___ Extracted entries
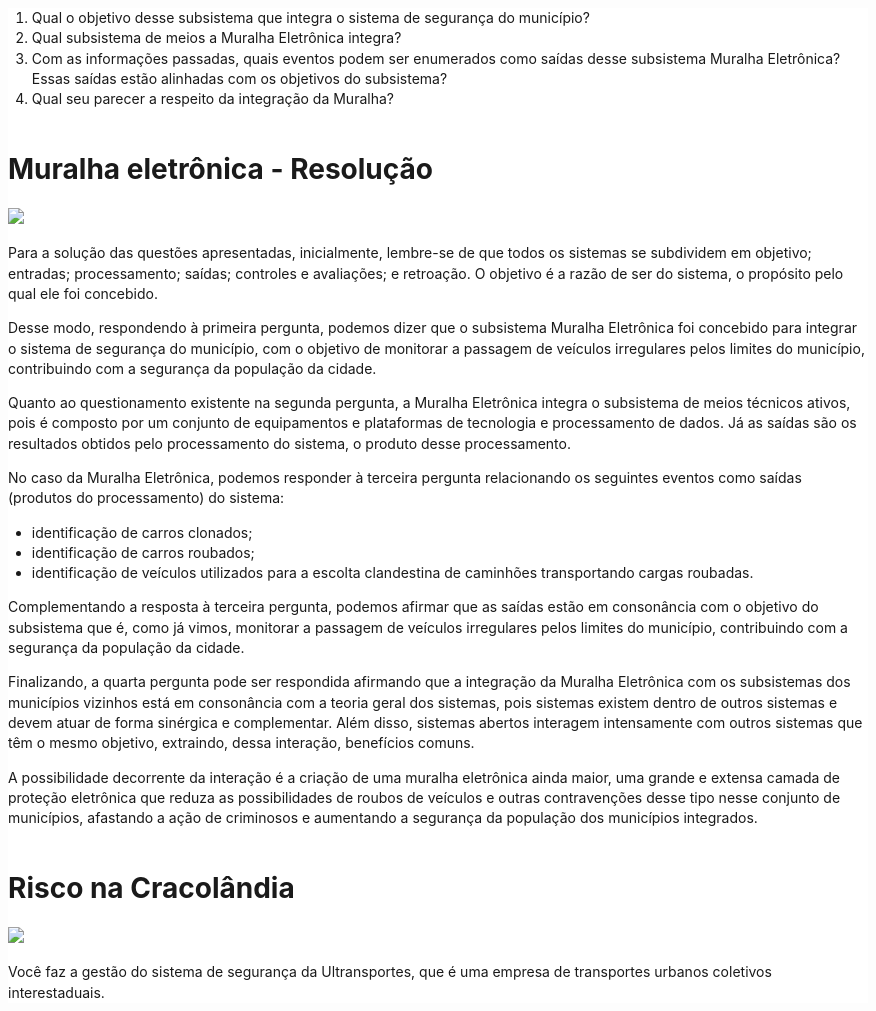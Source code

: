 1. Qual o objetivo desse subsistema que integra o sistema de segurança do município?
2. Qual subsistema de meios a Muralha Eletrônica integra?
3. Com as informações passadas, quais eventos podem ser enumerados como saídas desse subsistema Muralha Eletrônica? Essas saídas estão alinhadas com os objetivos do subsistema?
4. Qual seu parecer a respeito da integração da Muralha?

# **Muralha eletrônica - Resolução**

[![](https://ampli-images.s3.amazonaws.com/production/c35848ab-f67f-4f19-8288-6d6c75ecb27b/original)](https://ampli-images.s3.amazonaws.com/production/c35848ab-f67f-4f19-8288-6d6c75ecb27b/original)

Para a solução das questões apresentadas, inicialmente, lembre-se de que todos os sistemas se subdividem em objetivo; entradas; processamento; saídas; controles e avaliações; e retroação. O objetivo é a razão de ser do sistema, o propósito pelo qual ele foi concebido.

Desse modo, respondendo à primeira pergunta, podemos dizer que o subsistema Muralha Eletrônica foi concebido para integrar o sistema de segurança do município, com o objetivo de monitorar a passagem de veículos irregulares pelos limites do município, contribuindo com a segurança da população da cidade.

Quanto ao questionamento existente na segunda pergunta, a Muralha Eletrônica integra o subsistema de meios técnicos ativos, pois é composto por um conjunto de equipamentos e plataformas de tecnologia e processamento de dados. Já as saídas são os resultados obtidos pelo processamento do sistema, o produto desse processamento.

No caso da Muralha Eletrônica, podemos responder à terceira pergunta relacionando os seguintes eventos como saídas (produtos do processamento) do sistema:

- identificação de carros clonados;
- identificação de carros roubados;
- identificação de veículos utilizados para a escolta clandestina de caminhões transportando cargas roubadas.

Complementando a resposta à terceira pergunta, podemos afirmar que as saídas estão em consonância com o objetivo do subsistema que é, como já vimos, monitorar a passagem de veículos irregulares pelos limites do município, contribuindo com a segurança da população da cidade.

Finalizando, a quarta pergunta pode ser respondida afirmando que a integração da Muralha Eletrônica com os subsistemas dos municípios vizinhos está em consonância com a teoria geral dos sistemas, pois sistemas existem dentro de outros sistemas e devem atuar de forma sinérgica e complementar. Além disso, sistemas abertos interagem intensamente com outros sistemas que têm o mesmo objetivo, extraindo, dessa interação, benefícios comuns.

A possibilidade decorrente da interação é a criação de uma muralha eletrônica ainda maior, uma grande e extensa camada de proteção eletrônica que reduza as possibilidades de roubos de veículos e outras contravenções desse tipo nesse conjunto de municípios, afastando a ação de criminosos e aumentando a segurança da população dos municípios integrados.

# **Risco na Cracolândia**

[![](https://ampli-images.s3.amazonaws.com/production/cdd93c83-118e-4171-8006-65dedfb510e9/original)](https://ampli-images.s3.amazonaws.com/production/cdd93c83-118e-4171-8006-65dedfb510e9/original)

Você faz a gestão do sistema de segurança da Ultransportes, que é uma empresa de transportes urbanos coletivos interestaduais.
______
___ Extracted entries
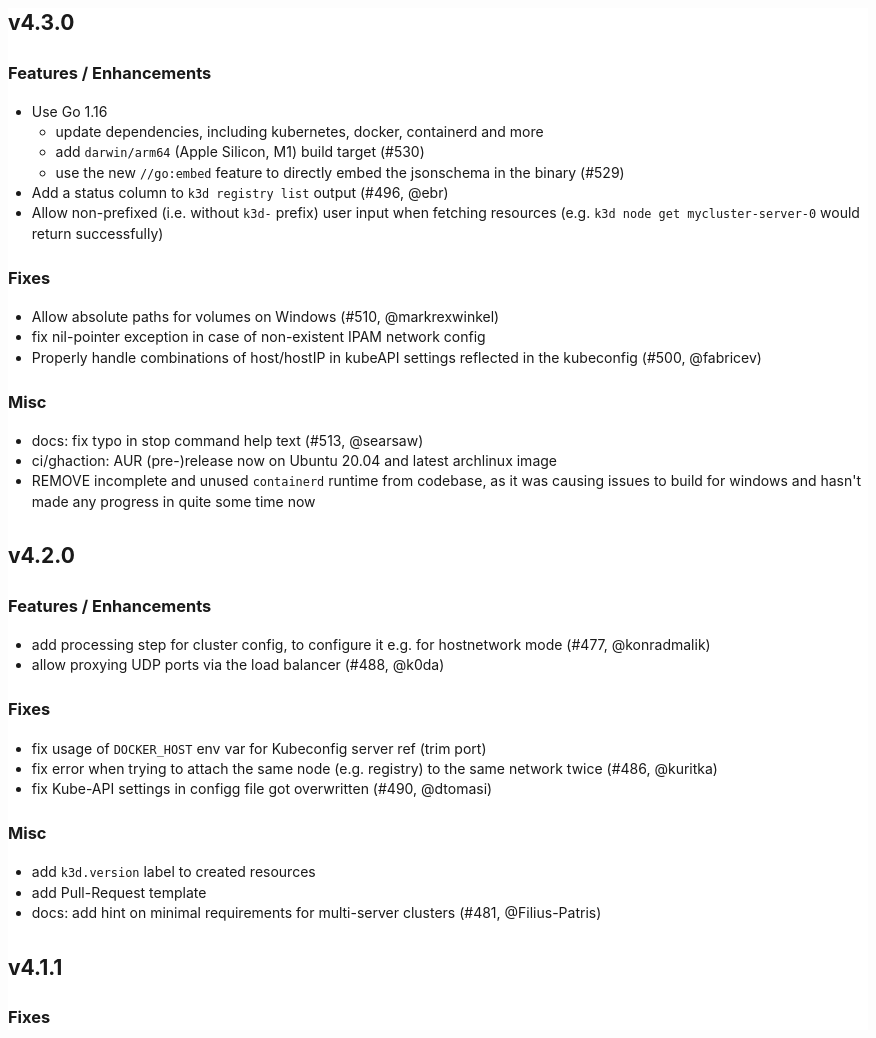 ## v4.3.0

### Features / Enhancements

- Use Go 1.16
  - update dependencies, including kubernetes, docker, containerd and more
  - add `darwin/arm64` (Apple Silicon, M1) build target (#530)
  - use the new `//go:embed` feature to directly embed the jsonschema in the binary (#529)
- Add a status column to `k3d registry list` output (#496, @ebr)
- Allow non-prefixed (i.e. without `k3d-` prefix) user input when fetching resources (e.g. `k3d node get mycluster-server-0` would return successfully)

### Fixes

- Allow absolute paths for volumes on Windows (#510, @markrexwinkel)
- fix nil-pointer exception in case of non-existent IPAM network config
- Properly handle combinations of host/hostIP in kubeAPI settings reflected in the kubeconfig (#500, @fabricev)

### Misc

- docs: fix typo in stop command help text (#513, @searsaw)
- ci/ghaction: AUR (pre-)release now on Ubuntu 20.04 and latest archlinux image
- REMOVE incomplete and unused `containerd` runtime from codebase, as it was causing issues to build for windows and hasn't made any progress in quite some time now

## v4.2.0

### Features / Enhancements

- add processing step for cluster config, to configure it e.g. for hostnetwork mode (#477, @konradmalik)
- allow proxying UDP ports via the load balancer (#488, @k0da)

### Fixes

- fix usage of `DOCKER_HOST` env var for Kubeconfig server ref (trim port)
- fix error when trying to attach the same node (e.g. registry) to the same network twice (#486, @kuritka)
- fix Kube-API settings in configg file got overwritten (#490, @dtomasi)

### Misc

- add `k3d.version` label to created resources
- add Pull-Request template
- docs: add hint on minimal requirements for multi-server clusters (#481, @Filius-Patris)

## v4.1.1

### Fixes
______
Please copy the lines above from the line with "Desse modo, respondendo" up to and including the line with "- identificação de veículos", exactly as written and with nothing else.

◆ **Problem solution**
Desse modo, respondendo à primeira pergunta, podemos dizer que o subsistema Muralha Eletrônica foi concebido para integrar o sistema de segurança do município, com o objetivo de monitorar a passagem de veículos irregulares pelos limites do município, contribuindo com a segurança da população da cidade.

Quanto ao questionamento existente na segunda pergunta, a Muralha Eletrônica integra o subsistema de meios técnicos ativos, pois é composto por um conjunto de equipamentos e plataformas de tecnologia e processamento de dados. Já as saídas são os resultados obtidos pelo processamento do sistema, o produto desse processamento.

No caso da Muralha Eletrônica, podemos responder à terceira pergunta relacionando os seguintes eventos como saídas (produtos do processamento) do sistema:

- identificação de carros clonados;
- identificação de carros roubados;
- identificação de veículos utilizados para a escolta clandestina de caminhões transportando cargas roubadas.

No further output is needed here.